▶ Your objective: This exercise asks for every line of the material that contains the word "people".

Segment Start: Recorded data

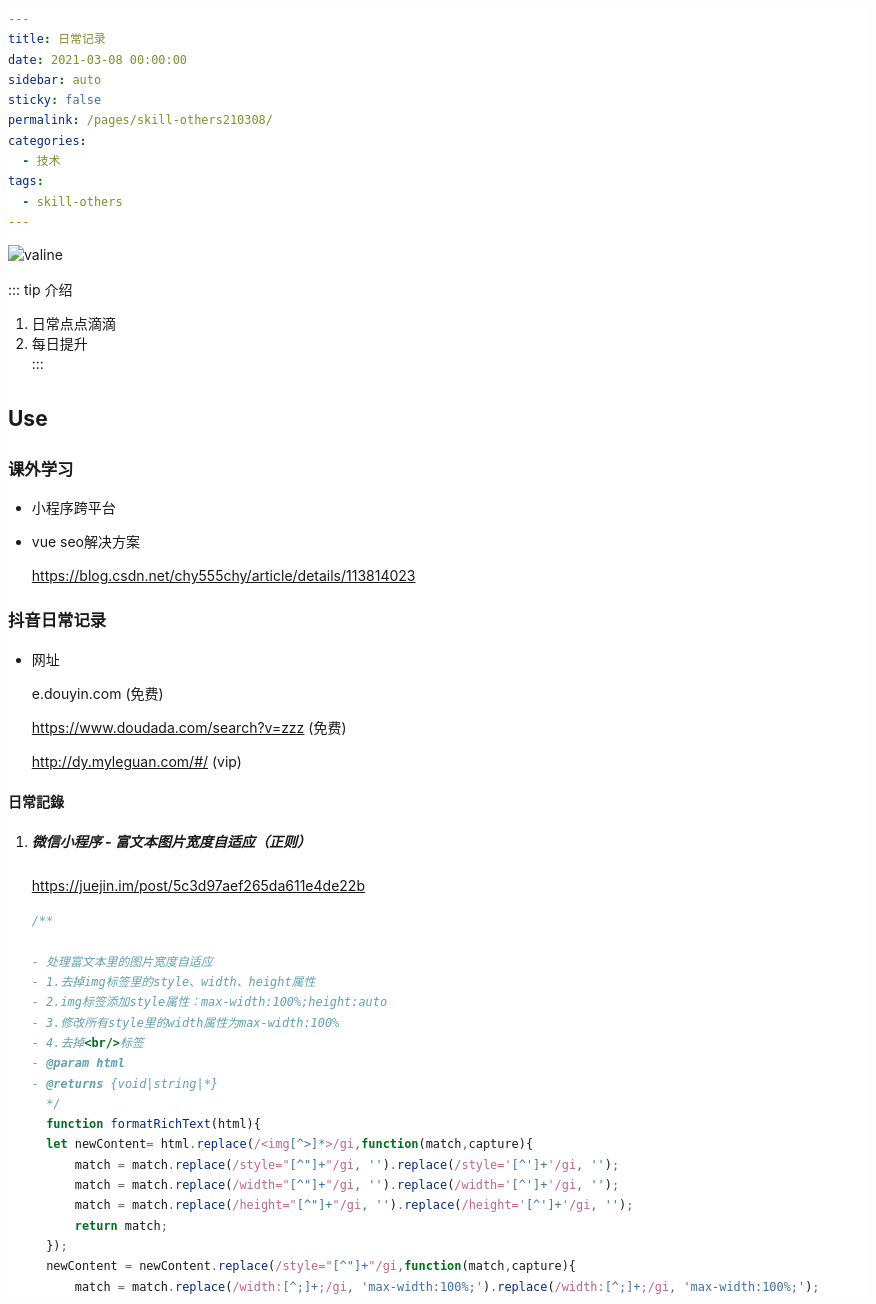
 ```yaml
---
title: 日常记录
date: 2021-03-08 00:00:00
sidebar: auto
sticky: false
permalink: /pages/skill-others210308/
categories: 
  - 技术
tags: 
  - skill-others
---
```

![valine](https://img.shields.io/badge/valine-1.3.4-blue.svg)

::: tip 介绍
1. 日常点点滴滴<br>
2. 每日提升<br>
:::

## Use

### 课外学习

- 小程序跨平台

- vue seo解决方案

  https://blog.csdn.net/chy555chy/article/details/113814023

### 抖音日常记录

- 网址

  e.douyin.com (免费)

  https://www.doudada.com/search?v=zzz (免费)

  http://dy.myleguan.com/#/  (vip)

#### 日常記錄

1. ##### 微信小程序 - 富文本图片宽度自适应（正则）

   https://juejin.im/post/5c3d97aef265da611e4de22b

   ```javascript
   /**
   
   - 处理富文本里的图片宽度自适应
   - 1.去掉img标签里的style、width、height属性
   - 2.img标签添加style属性：max-width:100%;height:auto
   - 3.修改所有style里的width属性为max-width:100%
   - 4.去掉<br/>标签
   - @param html
   - @returns {void|string|*}
     */
     function formatRichText(html){
     let newContent= html.replace(/<img[^>]*>/gi,function(match,capture){
         match = match.replace(/style="[^"]+"/gi, '').replace(/style='[^']+'/gi, '');
         match = match.replace(/width="[^"]+"/gi, '').replace(/width='[^']+'/gi, '');
         match = match.replace(/height="[^"]+"/gi, '').replace(/height='[^']+'/gi, '');
         return match;
     });
     newContent = newContent.replace(/style="[^"]+"/gi,function(match,capture){
         match = match.replace(/width:[^;]+;/gi, 'max-width:100%;').replace(/width:[^;]+;/gi, 'max-width:100%;');
   ```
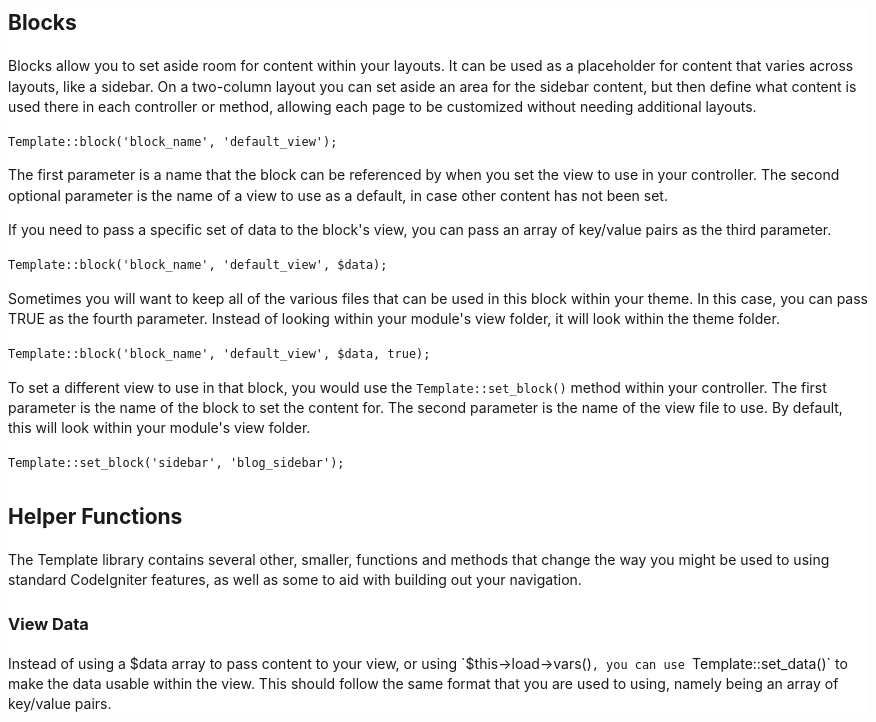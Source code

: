 ## Blocks

Blocks allow you to set aside room for content within your layouts. It can be used as a placeholder for content that varies across layouts, like a sidebar. On a two-column layout you can set aside an area for the sidebar content, but then define what content is used there in each controller or method, allowing each page to be customized without needing additional layouts.

```
Template::block('block_name', 'default_view');

```

The first parameter is a name that the block can be referenced by when you set the view to use in your controller. The second optional parameter is the name of a view to use as a default, in case other content has not been set.

If you need to pass a specific set of data to the block's view, you can pass an array of key/value pairs as the third parameter.

```
Template::block('block_name', 'default_view', $data);

```

Sometimes you will want to keep all of the various files that can be used in this block within your theme. In this case, you can pass TRUE as the fourth parameter. Instead of looking within your module's view folder, it will look within the theme folder.

```
Template::block('block_name', 'default_view', $data, true);

```

To set a different view to use in that block, you would use the `Template::set_block()` method within your controller. The first parameter is the name of the block to set the content for. The second parameter is the name of the view file to use. By default, this will look within your module's view folder.

```
Template::set_block('sidebar', 'blog_sidebar');

```

[]( )

## Helper Functions

The Template library contains several other, smaller, functions and methods that change the way you might be used to using standard CodeIgniter features, as well as some to aid with building out your navigation.

[]( )

### View Data

Instead of using a $data array to pass content to your view, or using `$this->load->vars()`, you can use `Template::set_data()` to make the data usable within the view. This should follow the same format that you are used to using, namely being an array of key/value pairs.
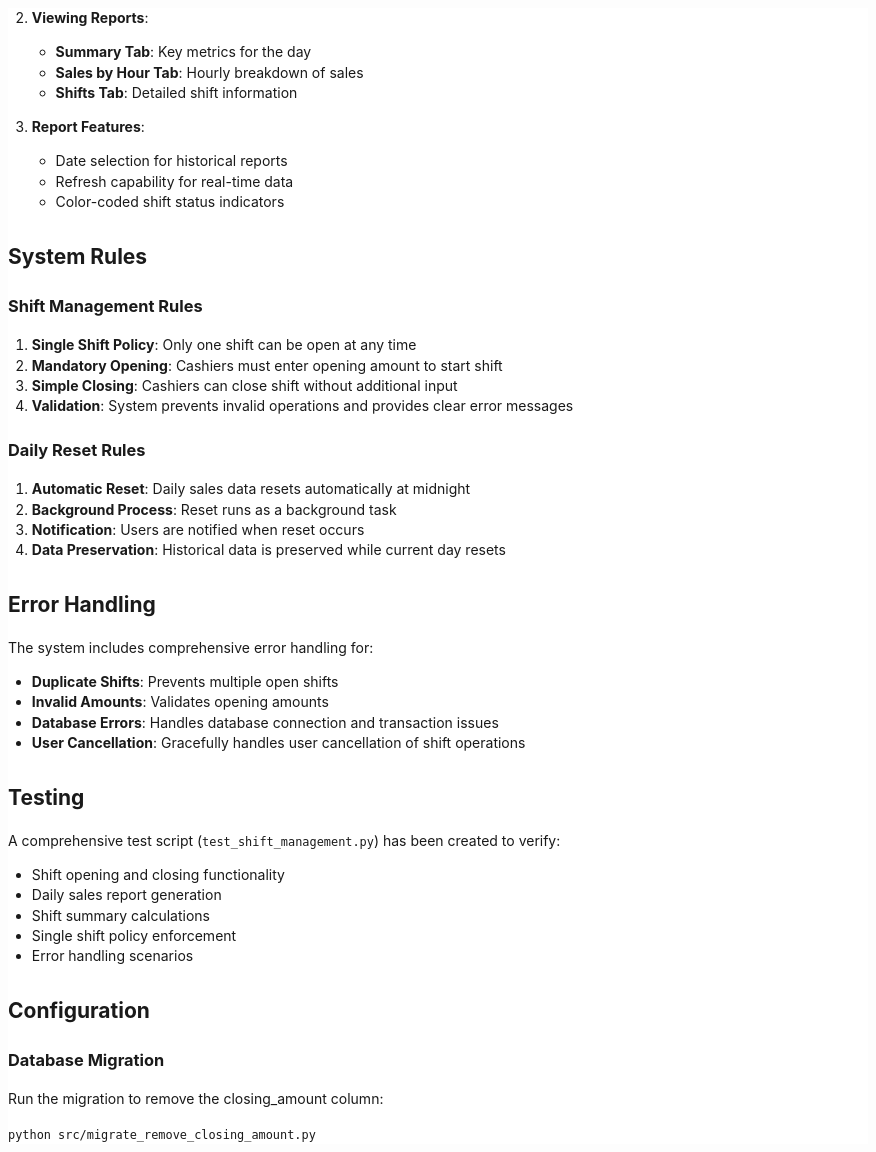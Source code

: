 2. **Viewing Reports**:
   - **Summary Tab**: Key metrics for the day
   - **Sales by Hour Tab**: Hourly breakdown of sales
   - **Shifts Tab**: Detailed shift information

3. **Report Features**:
   - Date selection for historical reports
   - Refresh capability for real-time data
   - Color-coded shift status indicators

## System Rules

### Shift Management Rules

1. **Single Shift Policy**: Only one shift can be open at any time
2. **Mandatory Opening**: Cashiers must enter opening amount to start shift
3. **Simple Closing**: Cashiers can close shift without additional input
4. **Validation**: System prevents invalid operations and provides clear error messages

### Daily Reset Rules

1. **Automatic Reset**: Daily sales data resets automatically at midnight
2. **Background Process**: Reset runs as a background task
3. **Notification**: Users are notified when reset occurs
4. **Data Preservation**: Historical data is preserved while current day resets

## Error Handling

The system includes comprehensive error handling for:

- **Duplicate Shifts**: Prevents multiple open shifts
- **Invalid Amounts**: Validates opening amounts
- **Database Errors**: Handles database connection and transaction issues
- **User Cancellation**: Gracefully handles user cancellation of shift operations

## Testing

A comprehensive test script (`test_shift_management.py`) has been created to verify:

- Shift opening and closing functionality
- Daily sales report generation
- Shift summary calculations
- Single shift policy enforcement
- Error handling scenarios

## Configuration

### Database Migration

Run the migration to remove the closing_amount column:

```bash
python src/migrate_remove_closing_amount.py
```
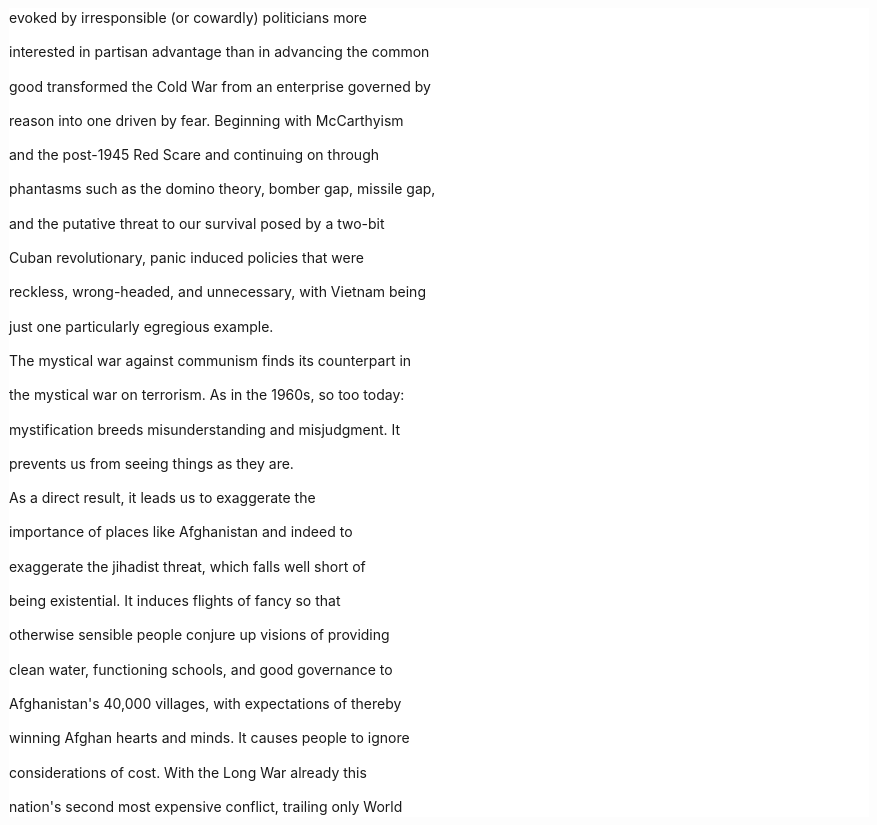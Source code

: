 
 evoked by irresponsible (or cowardly) politicians more 


 interested in partisan advantage than in advancing the common 


 good transformed the Cold War from an enterprise governed by 


 reason into one driven by fear. Beginning with McCarthyism 


 and the post-1945 Red Scare and continuing on through 


 phantasms such as the domino theory, bomber gap, missile gap, 


 and the putative threat to our survival posed by a two-bit 


 Cuban revolutionary, panic induced policies that were 


 reckless, wrong-headed, and unnecessary, with Vietnam being 


 just one particularly egregious example.



 The mystical war against communism finds its counterpart in 


 the mystical war on terrorism. As in the 1960s, so too today: 


 mystification breeds misunderstanding and misjudgment. It 


 prevents us from seeing things as they are.



 As a direct result, it leads us to exaggerate the 


 importance of places like Afghanistan and indeed to 


 exaggerate the jihadist threat, which falls well short of 


 being existential. It induces flights of fancy so that 


 otherwise sensible people conjure up visions of providing 


 clean water, functioning schools, and good governance to 


 Afghanistan's 40,000 villages, with expectations of thereby 


 winning Afghan hearts and minds. It causes people to ignore 


 considerations of cost. With the Long War already this 


 nation's second most expensive conflict, trailing only World 
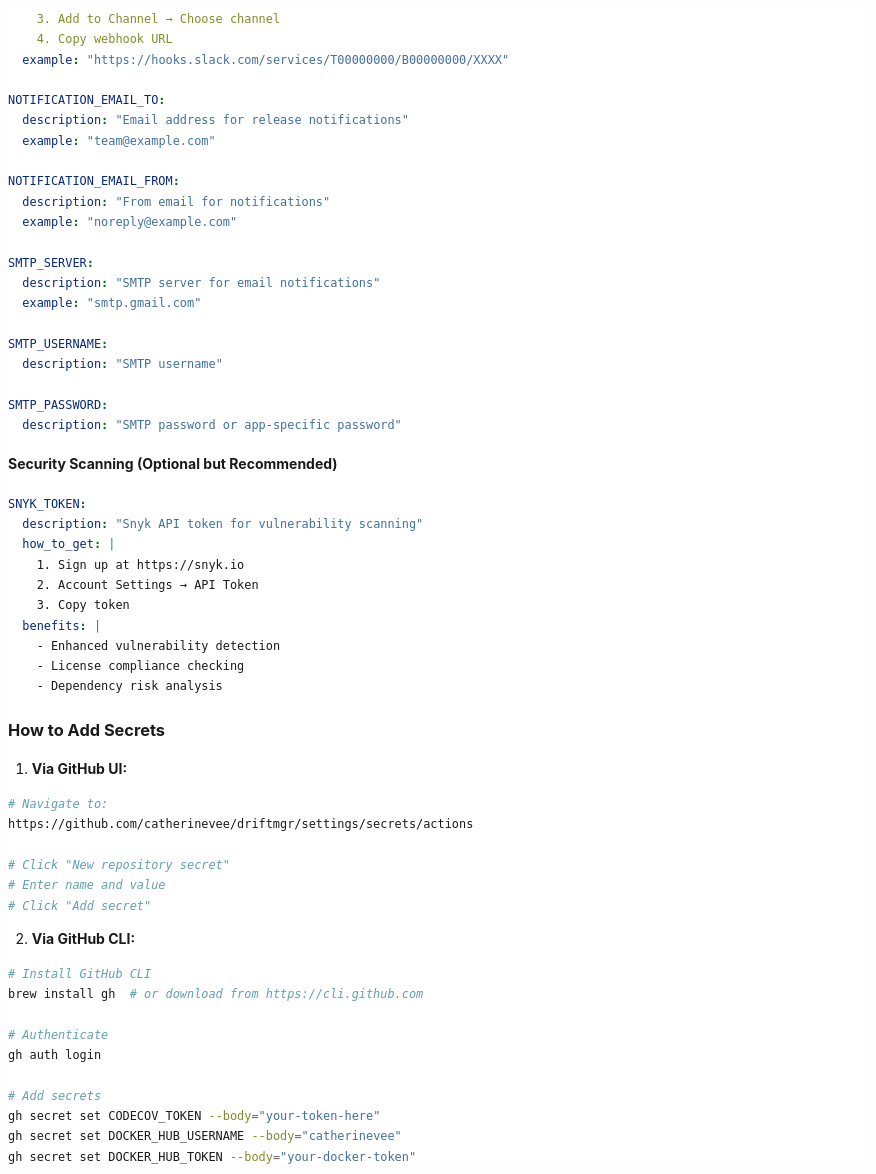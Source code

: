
 ```yaml
    3. Add to Channel → Choose channel
    4. Copy webhook URL
  example: "https://hooks.slack.com/services/T00000000/B00000000/XXXX"

NOTIFICATION_EMAIL_TO:
  description: "Email address for release notifications"
  example: "team@example.com"

NOTIFICATION_EMAIL_FROM:
  description: "From email for notifications"
  example: "noreply@example.com"

SMTP_SERVER:
  description: "SMTP server for email notifications"
  example: "smtp.gmail.com"

SMTP_USERNAME:
  description: "SMTP username"
  
SMTP_PASSWORD:
  description: "SMTP password or app-specific password"
```

#### Security Scanning (Optional but Recommended)
```yaml
SNYK_TOKEN:
  description: "Snyk API token for vulnerability scanning"
  how_to_get: |
    1. Sign up at https://snyk.io
    2. Account Settings → API Token
    3. Copy token
  benefits: |
    - Enhanced vulnerability detection
    - License compliance checking
    - Dependency risk analysis
```

### How to Add Secrets

1. **Via GitHub UI:**
```bash
# Navigate to:
https://github.com/catherinevee/driftmgr/settings/secrets/actions

# Click "New repository secret"
# Enter name and value
# Click "Add secret"
```

2. **Via GitHub CLI:**
```bash
# Install GitHub CLI
brew install gh  # or download from https://cli.github.com

# Authenticate
gh auth login

# Add secrets
gh secret set CODECOV_TOKEN --body="your-token-here"
gh secret set DOCKER_HUB_USERNAME --body="catherinevee"
gh secret set DOCKER_HUB_TOKEN --body="your-docker-token"
```

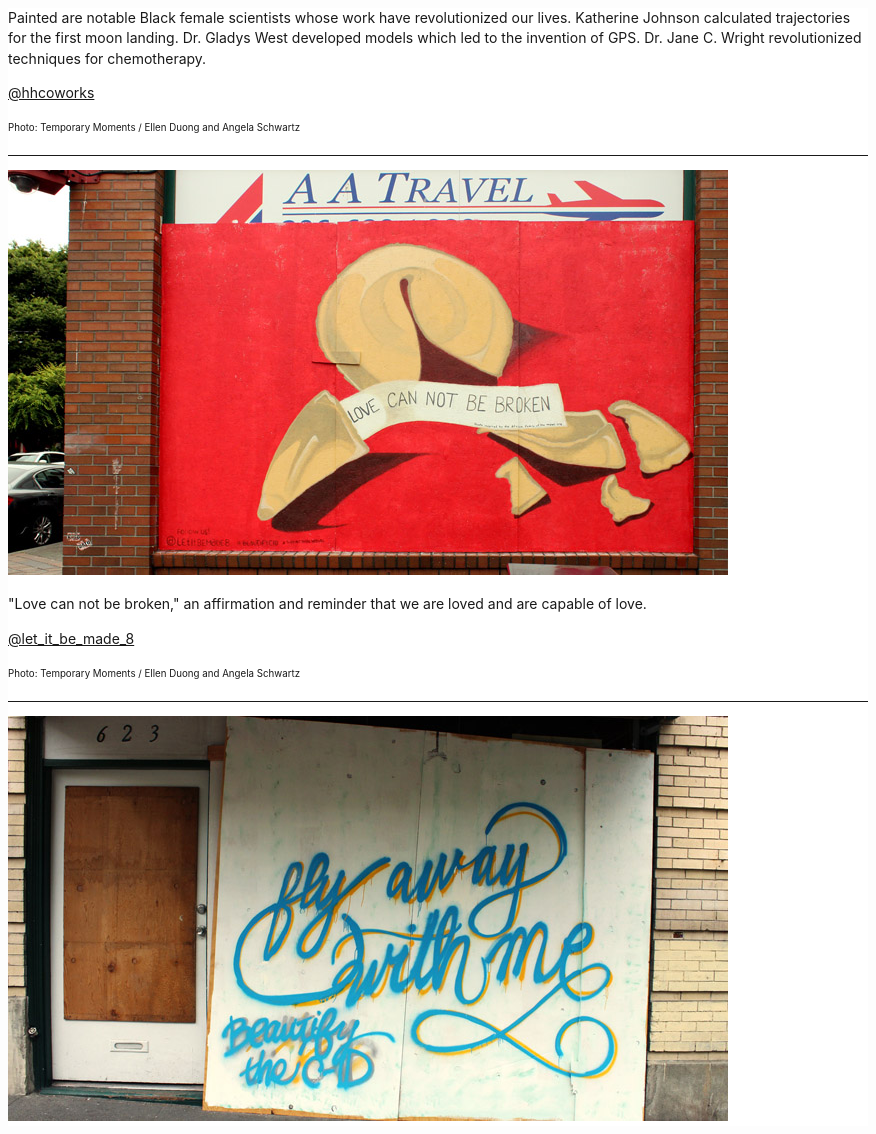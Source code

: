 Painted are notable Black female scientists whose work have revolutionized our lives. Katherine Johnson calculated trajectories for the first moon landing. Dr. Gladys West developed models which led to the invention of GPS. Dr. Jane C. Wright revolutionized techniques for chemotherapy.  

[@hhcoworks](https://www.instagram.com/hhcoworks/)

<sub><sup>Photo: Temporary Moments / Ellen Duong and Angela Schwartz</sup></sub>
  
---
![1d1PRrVwHVkd0r1o0w0rKX5mpbnxIyRvX](MIGRATE/images/photos_thumbnail/1d1PRrVwHVkd0r1o0w0rKX5mpbnxIyRvX.jpg)  

"Love can not be broken," an affirmation and reminder that we are loved and are capable of love.  
  
[@let\_it\_be\_made\_8](https://www.instagram.com/let_it_be_made_8/)

<sub><sup>Photo: Temporary Moments / Ellen Duong and Angela Schwartz</sup></sub>

---
![1LR3xJAnagEEhAXJ2YbEiAx3sw8YqXECw](MIGRATE/images/photos_thumbnail/1LR3xJAnagEEhAXJ2YbEiAx3sw8YqXECw.jpg)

Segment End: Recorded data

▶ Answer section:
 otherwise sensible people conjure up visions of providing 
 winning Afghan hearts and minds. It causes people to ignore 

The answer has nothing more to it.